Near the beginning of the meeting, there was a performance by Young Gifted and Black (YGB) in honor of Black History Month.
“As they learn of Black History through spoken word, song and speech, they educate the greater community and demonstrate what it means to be black and proud,” said School Board President Laura Babbitt.
During the public comment section, BHS senior Yair Naftalin-Kelman spoke about his experience as a Jewish student in BUSD. One concern that he raised was about graduation, and his ability to participate in the ceremony with his classmates, which is planned to take place during the Jewish Sabbath, Shabbat.
“I might not be able to attend my own high school graduation,” Naftalin-Kelman said. “I’m an observant Jew, and Berkeley High graduation is held on a Saturday. The Jewish Sabbath, Shabbat falls every week from sundown on Friday to nightfall on Saturday. On Shabbat, we do not drive, we don’t use electricity, we don’t cook or light fires, and we don’t use technology… I hope that you will change the day of graduation and recognize my commitment to the school community.” He adds.
Later in the public comment portion of the meeting, five English Language Development (ELD) teachers took the podium to speak about the shortcomings of the current ELD system.
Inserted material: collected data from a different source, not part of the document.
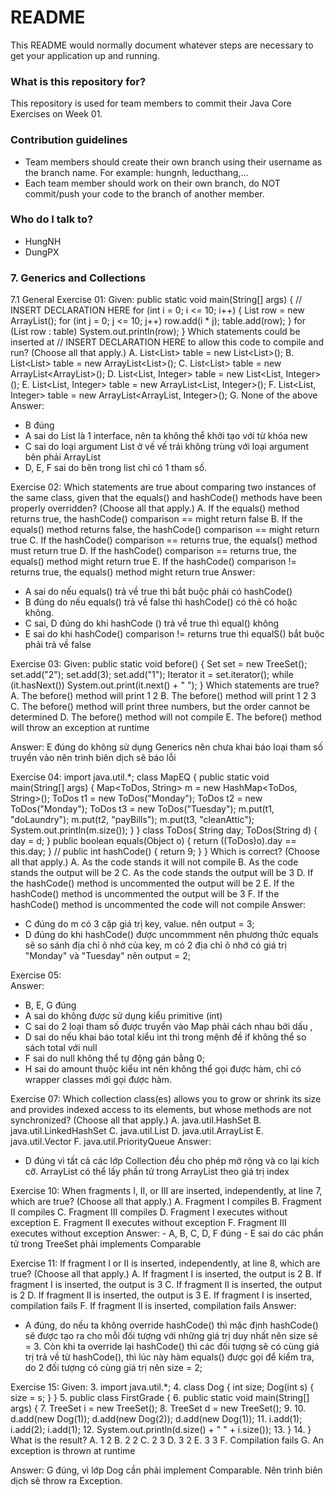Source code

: # README #

This README would normally document whatever steps are necessary to get your application up and running.

### What is this repository for? ###

This repository is used for team members to commit their Java Core Exercises on Week 01.

### Contribution guidelines ###

* Team members should create their own branch using their username as the branch name. For example: hungnh, leducthang,...
* Each team member should work on their own branch, do NOT commit/push your code to the branch of another member.

### Who do I talk to? ###

* HungNH
* DungPX

### 7. Generics and Collections ###
7.1 General
Exercise 01: Given:
             public static void main(String[] args) {
             // INSERT DECLARATION HERE
             for (int i = 0; i <= 10; i++) {
             List<Integer> row = new ArrayList<Integer>();
             for (int j = 0; j <= 10; j++)
             row.add(i * j);
             table.add(row);
             }
             for (List<Integer> row : table)
             System.out.println(row);
             }
             Which statements could be inserted at // INSERT DECLARATION HERE to allow this code to
             compile and run? (Choose all that apply.)
A. List<List<Integer>> table = new List<List<Integer>>();
B. List<List<Integer>> table = new ArrayList<List<Integer>>();
C. List<List<Integer>> table = new ArrayList<ArrayList<Integer>>();
D. List<List, Integer> table = new List<List, Integer>();
E. List<List, Integer> table = new ArrayList<List, Integer>();
F. List<List, Integer> table = new ArrayList<ArrayList, Integer>();
G. None of the above
 Answer:

- B đúng
- A sai do List là 1 interface, nên ta không thể khởi tạo với từ khóa new
- C sai do loại argument List<Integer> ở vế vế trái không trùng với loại argument bên phải ArrayList<Integer>
- D, E, F sai do bên trong list chỉ có 1 tham số.

Exercise 02: Which statements are true about comparing two instances of the same class, given that the
             equals() and hashCode() methods have been properly overridden? (Choose all that apply.)
             A. If the equals() method returns true, the hashCode() comparison == might return false
             B. If the equals() method returns false, the hashCode() comparison == might return true
             C. If the hashCode() comparison == returns true, the equals() method must return true
             D. If the hashCode() comparison == returns true, the equals() method might return true
             E. If the hashCode() comparison != returns true, the equals() method might return true
 Answer:
 - A sai do nếu equals() trả về true thì bắt buộc phải có hashCode()
 - B đúng do nếu equals() trả về false thì hashCode() có thẻ có hoặc không.
 - C sai, D đúng do khi hashCode () trả về true thì equal() không
 - E sai do khi hashCode() comparison != returns true thì equalS() bắt buộc phải trả về false
 
 Exercise 03: Given:
              public static void before() {
              Set set = new TreeSet();
              set.add("2");
              set.add(3);
              set.add("1");
              Iterator it = set.iterator();
              while (it.hasNext())
              System.out.print(it.next() + " ");
              }
              Which statements are true?
              A. The before() method will print 1 2
              B. The before() method will print 1 2 3
              C. The before() method will print three numbers, but the order cannot be determined
              D. The before() method will not compile
              E. The before() method will throw an exception at runtime
              
  Answer: E đúng do không sử dụng Generics nên chưa khai báo loại tham số truyền vào nên trình biên dịch sẽ báo lỗi 
  
  Exercise 04: import java.util.*;
               class MapEQ {
               public static void main(String[] args) {
               Map<ToDos, String> m = new HashMap<ToDos, String>();
               ToDos t1 = new ToDos("Monday");
               ToDos t2 = new ToDos("Monday");
               ToDos t3 = new ToDos("Tuesday");
               m.put(t1, "doLaundry");
               m.put(t2, "payBills");
               m.put(t3, "cleanAttic");
               System.out.println(m.size());
               }
               }
               class ToDos{
               String day;
               ToDos(String d) { day = d; }
               public boolean equals(Object o) {
               return ((ToDos)o).day == this.day;
               }
               // public int hashCode() { return 9; }
               }
               Which is correct? (Choose all that apply.)
               A. As the code stands it will not compile
               B. As the code stands the output will be 2
               C. As the code stands the output will be 3
               D. If the hashCode() method is uncommented the output will be 2
               E. If the hashCode() method is uncommented the output will be 3
               F. If the hashCode() method is uncommented the code will not compile
   Answer:
   - C đúng do m có 3 cặp giá trị key, value. nên output = 3;
   - D đúng do khi hashCode() được uncommment nên phương thức equals sẽ so sánh địa chỉ ô nhớ của key, m có 2 địa chỉ ô nhớ có giá trị "Monday" và "Tuesday"
   nên output = 2;
   
   Exercise 05:         
   Answer: 
   - B, E, G đúng
   - A sai do không được sử dụng kiểu primitive (int)
   - C sai do 2 loại tham số được truyền vào Map phải cách nhau bởi dấu ,
   - D sai do nếu khai báo total kiểu int thì trong mệnh đề if không thể so sách total với null
   - F sai do null không thể tự động gán bằng 0;
   - H sai do amount thuộc kiểu int nên không thể gọi được hàm, chỉ có wrapper classes mới gọi được hàm.
   
   Exercise 07: Which collection class(es) allows you to grow or shrink its size and provides indexed access to
               its elements, but whose methods are not synchronized? (Choose all that apply.)
               A. java.util.HashSet
               B. java.util.LinkedHashSet
               C. java.util.List
               D. java.util.ArrayList
               E. java.util.Vector
               F. java.util.PriorityQueue 
   Answer:
   - D đúng vì tất cả các lớp Collection đều cho phép mở rộng và co lại kích cỡ. ArrayList có thể lấy phần tử trong ArrayList
    theo giá trị index
   
   Exercise 10: When fragments I, II, or III are inserted, independently, at line 7, which are true?
                (Choose all that apply.)
                A. Fragment I compiles
                B. Fragment II compiles
                C. Fragment III compiles
                D. Fragment I executes without exception
                E. Fragment II executes without exception
                F. Fragment III executes without exception
    Answer:
    - A, B, C, D, F đúng
    - E sai do các phần tử trong TreeSet phải implements Comparable
    
   Exercise 11: If fragment I or II is inserted, independently, at line 8, which are true? (Choose all that apply.)
                A. If fragment I is inserted, the output is 2
                B. If fragment I is inserted, the output is 3
                C. If fragment II is inserted, the output is 2
                D. If fragment II is inserted, the output is 3
                E. If fragment I is inserted, compilation fails
                F. If fragment II is inserted, compilation fails
   Answer:
   - A đúng, do nếu ta không override hashCode() thì mặc định hashCode() sẽ được tạo ra cho mỗi đối tượng với những giá trị
   duy nhất nên size sẽ = 3.
   Còn khi ta override lại hashCode() thì các đối tượng sẽ có cùng giá trị trả về từ hashCode(), thì lúc này hàm equals() 
   được gọi để kiểm tra, do 2 đối tượng có cùng giá trị nên size = 2;
   
   Exercise 15:
   Given:
   3. import java.util.*;
   4. class Dog { int size; Dog(int s) { size = s; } }
   5. public class FirstGrade {
   6. public static void main(String[] args) {
   7. TreeSet<Integer> i = new TreeSet<Integer>();
   8. TreeSet<Dog> d = new TreeSet<Dog>();
   9.
   10. d.add(new Dog(1)); d.add(new Dog(2)); d.add(new Dog(1));
   11. i.add(1); i.add(2); i.add(1);
   12. System.out.println(d.size() + " " + i.size());
   13. }
   14. }
   What is the result?
   A. 1 2
   B. 2 2
   C. 2 3
   D. 3 2
   E. 3 3
   F. Compilation fails
   G. An exception is thrown at runtime
   
   Answer: G đúng, vì lớp Dog cần phải implement Comparable. Nên trình biên dịch sẽ throw ra Exception.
“The state of California mandates we give instruction five days a week, 30 minutes per day for all multilingual students,” said Amy Cottle, the ELD site coordinator for Malcolm X Elementary. “This is an impossible task, given the majority of the ELD coordinators are only zero point four percent FTE (full-time equivalent) at each site. Therefore, we are out of compliance with providing ELD services to our students. We are asked to do a job that requires a full time position, but only given a part time percentage.”
Chronic absenteeism, which is classified as missing more than 10% of the days in a school year, was listed as an issue on the meeting agenda. The presenters explained that they use the data from student attendance to identify specific groups or students that are approaching chronic absenteeism and develop methods to help them.
During that presentation, chronic absenteeism was shown to have decreased in every listed student group, which included homeless, african american, and socioeconomically disadvantaged youth.
BUSD used a new program, called EduClimber, to collect data for the report.
“For the first time, we actually have real time access to important information including daily attendance… which will allow our schools to pull up individual students, or groups of students.” Jill Hoogendyk said, the associate superintendent. “We can actually ask the program to identify students that are close to being chronically absent… so we have real time access to that data to be able to intervene earlier.” She adds.